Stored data
● ● ● ● ●

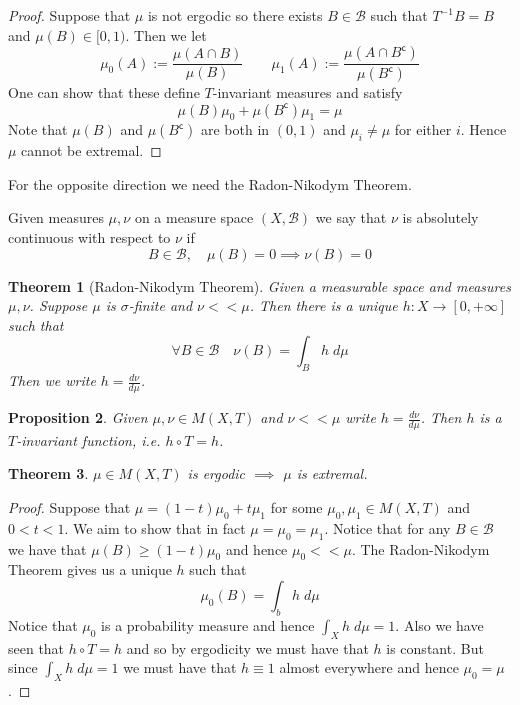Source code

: \documentclass[11pt]{article}
\newcommand{\defeq}{:=}
\newcommand{\stcmp}{^{\mathsf{c}}}
\newenvironment{defin}
	{\begin{mdframed}[backgroundcolor=white, roundcorner=5pt, linewidth=1pt]}
	{\end{mdframed}}
\newcommand{\mdf}[1]{{\color{red} #1}}
\newtheorem{prop}{Proposition}[section]
\newtheorem{theorem}[prop]{Theorem}
\begin{document}
\begin{proof}
Suppose that $\mu$ is not ergodic so there exists $B\in\mathcal{B}$ such that $T^{-1}B = B$ and $\mu(B)\in [0, 1)$.
Then we let
\[
\mu_0(A)\defeq\frac{\mu(A\cap B)}{\mu(B)} \quad \quad \mu_1(A)\defeq\frac{\mu(A\cap B\stcmp)}{\mu(B\stcmp)}
\]
One can show that these define $T$-invariant measures and satisfy
\[
	\mu(B)\mu_0 + \mu(B\stcmp)\mu_1 = \mu
\]
Note that $\mu(B)$ and $\mu(B\stcmp)$ are both in $(0, 1)$ and $\mu_i\neq \mu$ for either $i$.
Hence $\mu$ cannot be extremal.
\end{proof}

For the opposite direction we need the Radon-Nikodym Theorem.

\begin{defin}
	Given measures $\mu, \nu$ on a measure space $(X, \mathcal{B})$	we say that $\nu$ is \mdf{absolutely continuous} with respect to $\nu$ if
	\[
		B\in\mathcal{B}, \quad \mu(B) = 0 \implies \nu(B) = 0
	\]
\end{defin}

\begin{theorem}[Radon-Nikodym Theorem]
Given a measurable space and measures $\mu, \nu$.
Suppose $\mu$ is $\sigma$-finite and $\nu << \mu$.
Then there is a unique $h:X\to [0, +\infty]$ such that
\[
	\forall B\in \mathcal{B} \quad \nu(B) = \int_B h \; d\mu
\]
Then we write $h=\frac{d\nu}{d\mu}$.
\end{theorem}

\begin{prop}
Given $\mu, \nu\in M(X, T)$ and $\nu << \mu$ write $h=\frac{d\nu}{d\mu}$.
Then $h$ is a $T$-invariant function, i.e. $h \circ T = h$.
\end{prop}

\begin{theorem}
$\mu \in M(X, T)$ is ergodic $\implies$ $\mu$ is extremal.
\end{theorem}

\begin{proof}
Suppose that $\mu = (1-t)\mu_0 + t\mu_1$ for some $\mu_0, \mu_1\in M(X, T)$ and $0 < t < 1$.
We aim to show that in fact $\mu=\mu_0 = \mu_1$.
Notice that for any $B\in\mathcal{B}$ we have that $\mu(B) \geq (1-t)\mu_0$ and hence $\mu_0 << \mu$.
The Radon-Nikodym Theorem gives us a unique $h$ such that
\[
	\mu_0(B) = \int_b h \; d\mu
\]
Notice that $\mu_0$ is a probability measure and hence $\int_X h \; d\mu = 1$.
Also we have seen that $h\circ T = h$ and so by ergodicity we must have that $h$ is constant.
But since $\int_X h \; d\mu=1$ we must have that $h\equiv 1 $ almost everywhere and hence $\mu_0 = \mu$.
\end{proof}
\end{document}
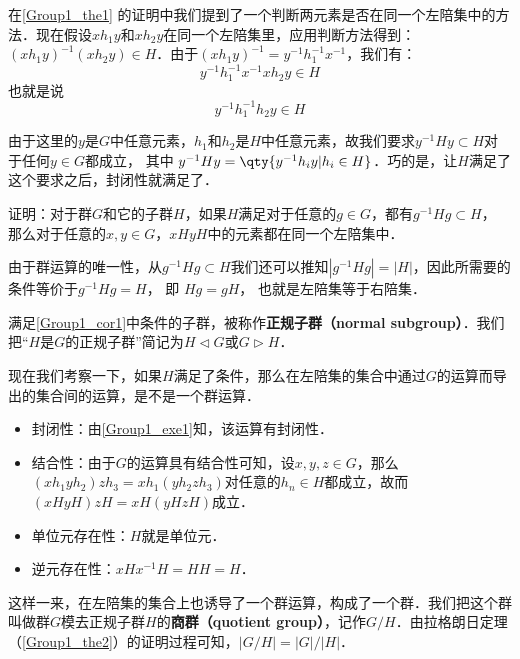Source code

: 在\autoref{Group1_the1} 的证明中我们提到了一个判断两元素是否在同一个左陪集中的方法．现在假设$xh_1y$和$xh_2y$在同一个左陪集里，应用判断方法得到：$(xh_1y)^{-1}(xh_2y)\in H$．由于$(xh_1y)^{-1}=y^{-1}h_1^{-1}x^{-1}$，我们有：$$y^{-1}h_1^{-1}x^{-1}xh_2y\in H$$
也就是说$$y^{-1}h^{-1}_1h_2y\in H$$

由于这里的$y$是$G$中任意元素，$h_1$和$h_2$是$H$中任意元素，故我们要求$y^{-1}Hy\subset H$对于任何$y\in G$都成立， 其中 $y^{-1}Hy = \qty{y^{-1}h_i y|h_i \in H}$．巧的是，让$H$满足了这个要求之后，封闭性就满足了．

\begin{exercise}{}\label{Group1_exe1}
证明：对于群$G$和它的子群$H$，如果$H$满足对于任意的$g\in G$，都有$g^{-1}Hg\subset H$， 那么对于任意的$x, y\in G$，$xHyH$中的元素都在同一个左陪集中．
\end{exercise}

\begin{corollary}{}\label{Group1_cor1}
由于群运算的唯一性，从$g^{-1}Hg\subset H$我们还可以推知$|g^{-1}Hg|=|H|$，因此所需要的条件等价于$g^{-1}Hg=H$， 即 $Hg = gH$， 也就是左陪集等于右陪集．
\end{corollary}

满足\autoref{Group1_cor1}中条件的子群，被称作\textbf{正规子群（normal subgroup）}．我们把“$H$是$G$的正规子群”简记为$H\triangleleft G$或$G\triangleright H$．

现在我们考察一下，如果$H$满足了条件，那么在左陪集的集合中通过$G$的运算而导出的集合间的运算，是不是一个群运算．
\begin{itemize}
\item 封闭性：由\autoref{Group1_exe1}知，该运算有封闭性．
\item 结合性：由于$G$的运算具有结合性可知，设$x, y, z\in G$，那么$(xh_1yh_2)zh_3=xh_1(yh_2zh_3)$对任意的$h_n\in H$都成立，故而$(xHyH)zH=xH(yHzH)$成立．
\item 单位元存在性：$H$就是单位元．
\item 逆元存在性：$xHx^{-1}H=HH=H$．
\end{itemize}

这样一来，在左陪集的集合上也诱导了一个群运算，构成了一个群．我们把这个群叫做群$G$模去正规子群$H$的\textbf{商群（quotient group）}，记作$G/H$．由拉格朗日定理（\autoref{Group1_the2}）的证明过程可知，$|G/H|={|G|}/{|H|}$．

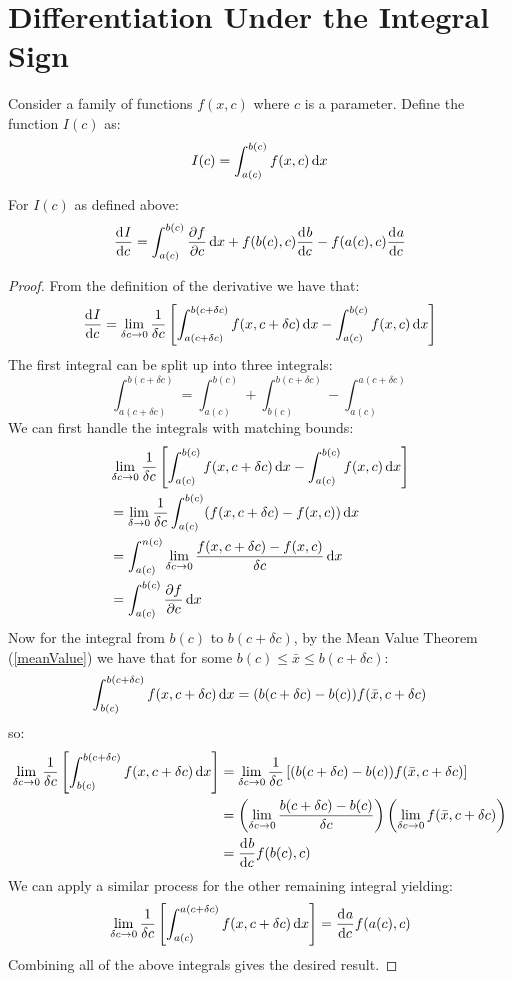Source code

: \documentclass[../main.tex]{subfiles}
\begin{document}
\section{Differentiation Under the Integral Sign}
Consider a family of functions $f(x, c)$ where $c$ is a parameter.
Define the function $I(c)$ as:
\[
  I(c) = \int_{a(c)}^{b(c)} f(x, c) \d{x}
\]
\begin{theorem}
  For $I(c)$ as defined above:
  \[
    \deriv{I}{c} = \int_{a(c)}^{b(c)} \pderiv{f}{c} \d{x} + f(b(c), c) \deriv{b}{c} - f(a(c), c) \deriv{a}{c}
    \label{dutis}
  \]
\end{theorem}
\begin{proof}
  From the definition of the derivative we have that:
  \[
    \deriv{I}{c} = \lim_{\delta c \to 0} \frac{1}{\delta c} \left[\int_{a(c + \delta c)}^{b(c + \delta c)} f(x, c + \delta c) \d{x} - \int_{a(c)}^{b(c)} f(x, c) \d{x}\right]
  \]
  The first integral can be split up into three integrals:
  \[
    \int_{a(c + \delta c)}^{b(c + \delta c)} = \int_{a(c)}^{b(c)} + \int_{b(c)}^{b(c + \delta c)} - \int_{a(c)}^{a(c + \delta c)}
  \]
We can first handle the integrals with matching bounds:
\begin{align*}
  &\lim_{\delta c \to 0} \frac{1}{\delta c} \left[\int_{a(c)}^{b(c)} f(x, c + \delta c) \d{x} - \int_{a(c)}^{b(c)} f(x, c) \d{x}\right] \\
  &= \lim_{\delta \to 0} \frac{1}{\delta c} \int_{a(c)}^{b(c)} (f(x, c + \delta c) - f(x, c)) \d{x} \\
  &= \int_{a(c)}^{n(c)} \lim_{\delta c \to 0} \frac{f(x, c + \delta c) - f(x, c)}{\delta c} \d{x} \\
  &= \int_{a(c)}^{b(c)} \pderiv{f}{c} \d{x}
\end{align*}
Now for the integral from $b(c)$ to $b(c + \delta c)$, by the Mean Value Theorem (\cref{meanValue}) we have that for some $b(c) \leq \bar{x} \leq b(c + \delta c)$:
\[
  \int_{b(c)}^{b(c + \delta c)} f(x, c + \delta c) \d{x} = (b(c + \delta c) - b(c))f(\bar{x}, c + \delta c)
\]
so:
\begin{align*}
  \lim_{\delta c \to 0} \frac{1}{\delta c} \left[\int_{b(c)}^{b(c + \delta c)} f(x, c + \delta c) \d{x}\right] &= \lim_{\delta c \to 0} \frac{1}{\delta c} \left[(b(c + \delta c) - b(c))f(\bar{x}, c + \delta c)\right] \\
  &= \left(\lim_{\delta c \to 0} \frac{b(c + \delta c) - b(c)}{\delta c} \right)\left(\lim_{\delta c \to 0} f(\bar{x}, c + \delta c)\right) \\
  &= \deriv{b}{c} f(b(c), c)
\end{align*}
We can apply a similar process for the other remaining integral yielding:
\[
  \lim_{\delta c \to 0} \frac{1}{\delta c} \left[\int_{a(c)}^{a(c + \delta c)} f(x, c + \delta c) \d{x}\right] = \deriv{a}{c} f(a(c), c)
\]
Combining all of the above integrals gives the desired result.
\end{proof}
\end{document}
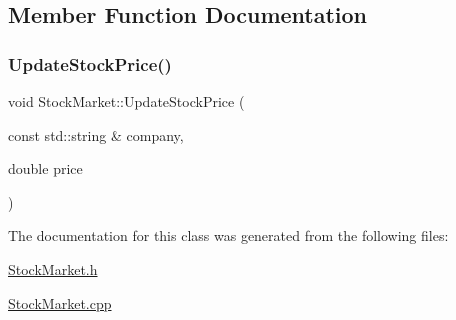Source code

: \subsection{Member Function Documentation}
\mbox{\label{class_stock_market_a3892e4e02e76097244ae3f2c5265a216}} 
\subsubsection{\texorpdfstring{UpdateStockPrice()}{UpdateStockPrice()}}
{\footnotesize\ttfamily void Stock\+Market\+::\+Update\+Stock\+Price (\begin{DoxyParamCaption}\item[{const std\+::string \&}]{company,  }\item[{double}]{price }\end{DoxyParamCaption})}



The documentation for this class was generated from the following files\+:\begin{DoxyCompactItemize}
\item 
\mbox{\hyperlink{_stock_market_8h}{Stock\+Market.\+h}}\item 
\mbox{\hyperlink{_stock_market_8cpp}{Stock\+Market.\+cpp}}\end{DoxyCompactItemize}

● ● ● ● ●

TASK INSTRUCTIONS: Copy each line in the entries above where "mdframed" turns up.

WRITTEN SOLUTION:
	{\begin{mdframed}[backgroundcolor=white, roundcorner=5pt, linewidth=1pt]}
	{\end{mdframed}}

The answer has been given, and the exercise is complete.